Fernando Haddad afirmou que o PT não pode subestimar sua própria força. "Bolsonaro perto de nós pode muito pouco se tivermos consciência histórica da nossa energia e do que o povo espera de nós", declarou.

O evento reuniu ainda petistas como Jaques Wagner, José Genoíno, Fernando Pimentel e outros líderes da cúpula petista.

Guilherme Boulos (PSOL) e Manuela D'Ávila (PC do B) também participaram. Durante o evento, o governo comunista de Cuba homenageou Lula e a plateia respondeu com "viva a revolução". O petista também recebeu título de cidadão parisiense. 

Ao contrário do usual, Lula leu boa parte de seu discurso. Petistas da cúpula do partido já haviam dito que o discurso de Lula seria mais elaborado e pensado do que os anteriores, considerado mais um desabafo de quem esteve 580 dias preso.

O congresso do PT discutirá, entre outros assuntos, as alianças para a eleição de 2020 e a oposição a Bolsonaro. Ao final, o partido apresenta uma resolução que guia seus rumos nos próximos anos. O documento terá como base a tese defendida pela corrente majoritária do PT, a CNB (Construindo um Novo Brasil).

Lula já enfatizou a necessidade de que o partido tenha candidaturas próprias no maior número de cidades e lance seus melhores quadros. A estratégia é usar as campanhas petistas e o tempo de TV em 2020 para fazer uma defesa do partido, do seu legado e dele próprio em meio aos processos da Lava Jato. 
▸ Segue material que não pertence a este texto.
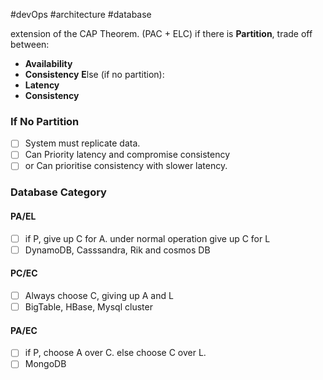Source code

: #devOps #architecture #database 

extension of the CAP Theorem. (PAC + ELC)
if there is **Partition**, trade off between:
- **Availability**
- **Consistency**
**E**lse (if no partition):
- **Latency**
- **Consistency**

### If No Partition
- [ ] System must replicate data. 
- [ ] Can Priority latency and compromise consistency
- [ ] or Can prioritise consistency with slower latency.

### Database Category
#### PA/EL
- [ ] if P, give up C for A. under normal operation give up C for L
- [ ] DynamoDB, Casssandra, Rik and cosmos DB

#### PC/EC
- [ ] Always choose C, giving up A and L
- [ ] BigTable, HBase, Mysql cluster

#### PA/EC
- [ ] if P, choose A over C. else choose C over L.
- [ ] MongoDB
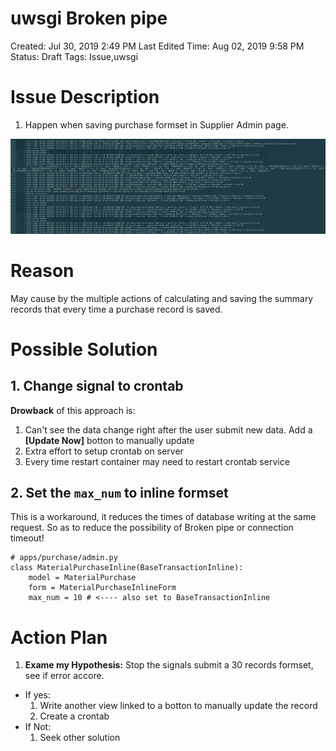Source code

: # uwsgi Broken pipe

Created: Jul 30, 2019 2:49 PM
Last Edited Time: Aug 02, 2019 9:58 PM
Status: Draft
Tags: Issue,uwsgi

# Issue Description

1. Happen when saving purchase formset in Supplier Admin page.

![1](media/1.png)


# Reason

May cause by the multiple actions of calculating and saving the summary records that every time a purchase record is saved.

# Possible Solution

## 1. Change signal to crontab

**Drowback** of this approach is: 

1. Can't see the data change right after the user submit new data. Add a **[Update Now]** botton to manually update
2. Extra effort to setup crontab on server
3. Every time restart container may need to restart crontab service

## 2. Set the `max_num` to inline formset

This is a workaround, it reduces the times of database writing at the same request. So as to reduce the possibility of Broken pipe or connection timeout! 

    # apps/purchase/admin.py
    class MaterialPurchaseInline(BaseTransactionInline):
        model = MaterialPurchase
        form = MaterialPurchaseInlineForm
        max_num = 10 # <---- also set to BaseTransactionInline

# Action Plan

1. **Exame my Hypothesis:** Stop the signals submit a 30 records formset, see if error accore.
- If yes:
    1. Write another view linked to a botton to manually update the record
    2. Create a crontab
- If Not:
    1. Seek other solution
Em relação a Bolsonaro, líderes da corrente dizem que pedir impeachment será palavra vazia, pois não há crime de responsabilidade nem mobilização social ou maioria parlamentar para dar sustentação a isso. 

A tese da CNB, que será debatida pelos petistas e pode receber alterações, fala em buscar o centro numa ampla frente contra Bolsonaro.